December 8, 2019
The Legislature’s last day before its holiday break is December 19 with plans to return January 8, 2020.
The standoff between Democratic Governor Gretchen Whitmer and the Republican-led legislature on the Fiscal Year 2020 budget (which started October 1, 2019) appears to have been partially resolved, a good start at accommodating divided government. On December 4, the Senate unanimously passed SB 376 and SB 152 which provide a combined $573.5 million in restored funding ($261 million General Fund, $70 million School Aid Fund) from vetoes and transfers the Governor made on September 30 and October 1. The bills restore funding to 27 of the 147 line items Whitmer vetoed. Put off until 2020 are negotiations on supplemental appropriations concerning items omitted from these bills.
The House and Senate also passed along party lines shell bills (SB 616, HB 5176) that will make some yet-unknown changes in state Administrative Board powers such as advance notice to the Legislature when the Governor intends to transfer money within a department. Two bills (SB 618, HB 5177) to establish a new July 1 budget deadline for lawmakers were also introduced and passed unanimously.

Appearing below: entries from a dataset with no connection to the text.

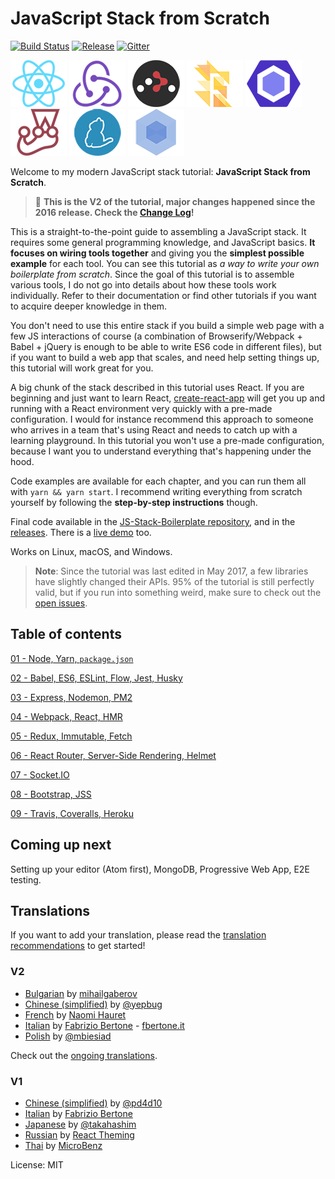 # JavaScript Stack from Scratch

[![Build Status](https://travis-ci.org/verekia/js-stack-from-scratch.svg?branch=master)](https://travis-ci.org/verekia/js-stack-from-scratch)
[![Release](https://img.shields.io/github/release/verekia/js-stack-from-scratch.svg?style=flat-square)](https://github.com/verekia/js-stack-from-scratch/releases)
[![Gitter](https://img.shields.io/gitter/room/js-stack-from-scratch/Lobby.svg?style=flat-square)](https://gitter.im/js-stack-from-scratch/)

[![React](/img/react-padded-90.png)](https://facebook.github.io/react/)
[![Redux](/img/redux-padded-90.png)](http://redux.js.org/)
[![React Router](/img/react-router-padded-90.png)](https://github.com/ReactTraining/react-router)
[![Flow](/img/flow-padded-90.png)](https://flowtype.org/)
[![ESLint](/img/eslint-padded-90.png)](http://eslint.org/)
[![Jest](/img/jest-padded-90.png)](https://facebook.github.io/jest/)
[![Yarn](/img/yarn-padded-90.png)](https://yarnpkg.com/)
[![Webpack](/img/webpack-padded-90.png)](https://webpack.github.io/)

Welcome to my modern JavaScript stack tutorial: **JavaScript Stack from Scratch**.

> 🎉 **This is the V2 of the tutorial, major changes happened since the 2016 release. Check the [Change Log](/CHANGELOG.md)!**

This is a straight-to-the-point guide to assembling a JavaScript stack. It requires some general programming knowledge, and JavaScript basics. **It focuses on wiring tools together** and giving you the **simplest possible example** for each tool. You can see this tutorial as *a way to write your own boilerplate from scratch*. Since the goal of this tutorial is to assemble various tools, I do not go into details about how these tools work individually. Refer to their documentation or find other tutorials if you want to acquire deeper knowledge in them.

You don't need to use this entire stack if you build a simple web page with a few JS interactions of course (a combination of Browserify/Webpack + Babel + jQuery is enough to be able to write ES6 code in different files), but if you want to build a web app that scales, and need help setting things up, this tutorial will work great for you.

A big chunk of the stack described in this tutorial uses React. If you are beginning and just want to learn React, [create-react-app](https://github.com/facebookincubator/create-react-app) will get you up and running with a React environment very quickly with a pre-made configuration. I would for instance recommend this approach to someone who arrives in a team that's using React and needs to catch up with a learning playground. In this tutorial you won't use a pre-made configuration, because I want you to understand everything that's happening under the hood.

Code examples are available for each chapter, and you can run them all with `yarn && yarn start`. I recommend writing everything from scratch yourself by following the **step-by-step instructions** though.

Final code available in the [JS-Stack-Boilerplate repository](https://github.com/verekia/js-stack-boilerplate), and in the [releases](https://github.com/verekia/js-stack-from-scratch/releases). There is a [live demo](https://js-stack.herokuapp.com/) too.

Works on Linux, macOS, and Windows.

> **Note**: Since the tutorial was last edited in May 2017, a few libraries have slightly changed their APIs. 95% of the tutorial is still perfectly valid, but if you run into something weird, make sure to check out the [open issues](https://github.com/verekia/js-stack-from-scratch/issues?q=is%3Aopen+is%3Aissue+label%3Abug).

## Table of contents

[01 - Node, Yarn, `package.json`](/tutorial/01-node-yarn-package-json.md#readme)

[02 - Babel, ES6, ESLint, Flow, Jest, Husky](/tutorial/02-babel-es6-eslint-flow-jest-husky.md#readme)

[03 - Express, Nodemon, PM2](/tutorial/03-express-nodemon-pm2.md#readme)

[04 - Webpack, React, HMR](/tutorial/04-webpack-react-hmr.md#readme)

[05 - Redux, Immutable, Fetch](/tutorial/05-redux-immutable-fetch.md#readme)

[06 - React Router, Server-Side Rendering, Helmet](/tutorial/06-react-router-ssr-helmet.md#readme)

[07 - Socket.IO](/tutorial/07-socket-io.md#readme)

[08 - Bootstrap, JSS](/tutorial/08-bootstrap-jss.md#readme)

[09 - Travis, Coveralls, Heroku](/tutorial/09-travis-coveralls-heroku.md#readme)

## Coming up next

Setting up your editor (Atom first), MongoDB, Progressive Web App, E2E testing.

## Translations

If you want to add your translation, please read the [translation recommendations](/how-to-translate.md) to get started!

### V2

- [Bulgarian](https://github.com/mihailgaberov/js-stack-from-scratch) by [mihailgaberov](http://github.com/mihailgaberov)
- [Chinese (simplified)](https://github.com/yepbug/js-stack-from-scratch/) by [@yepbug](https://github.com/yepbug)
- [French](https://github.com/naomihauret/js-stack-from-scratch/) by [Naomi Hauret](https://twitter.com/naomihauret)
- [Italian](https://github.com/fbertone/guida-javascript-moderno) by [Fabrizio Bertone](https://github.com/fbertone) - [fbertone.it](http://fbertone.it)
- [Polish](https://github.com/mbiesiad/js-stack-from-scratch) by [@mbiesiad](https://github.com/mbiesiad)

Check out the [ongoing translations](https://github.com/verekia/js-stack-from-scratch/issues/147).

### V1

- [Chinese (simplified)](https://github.com/pd4d10/js-stack-from-scratch) by [@pd4d10](http://github.com/pd4d10)
- [Italian](https://github.com/fbertone/js-stack-from-scratch) by [Fabrizio Bertone](https://github.com/fbertone)
- [Japanese](https://github.com/takahashim/js-stack-from-scratch) by [@takahashim](https://github.com/takahashim)
- [Russian](https://github.com/UsulPro/js-stack-from-scratch) by [React Theming](https://github.com/sm-react/react-theming)
- [Thai](https://github.com/MicroBenz/js-stack-from-scratch) by [MicroBenz](https://github.com/MicroBenz)


License: MIT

The proposed budget compromise bills include items the legislature left out of their proposed budget that the Governor wanted and some items the Governor vetoed that the legislature wanted. There is $38 million in private college scholarships, $35 million for charter schools, $27.4 million for local governments in lieu of taxes (PILT payments), $16.6 million for rural healthcare, $15 million for IT upgrades, $14.8 million for county jails, $13.1 million for secondary road patrols, $10.5 million to hire new corrections officers, $10.7 million for pediatric psychiatrist raises, $10.5 million for early literacy coaches, $10 million for school security upgrades, $5.1 million for 37 “critical access” hospitals, $4.5 million for lead paint abatement, $4 million in veterans grants, $1.25 for autism navigators, and $350,000 for autism intervention. The $13 million in individual bridge projects Whitmer vetoed is now going into the larger Transportation budget for general road and bridge repair.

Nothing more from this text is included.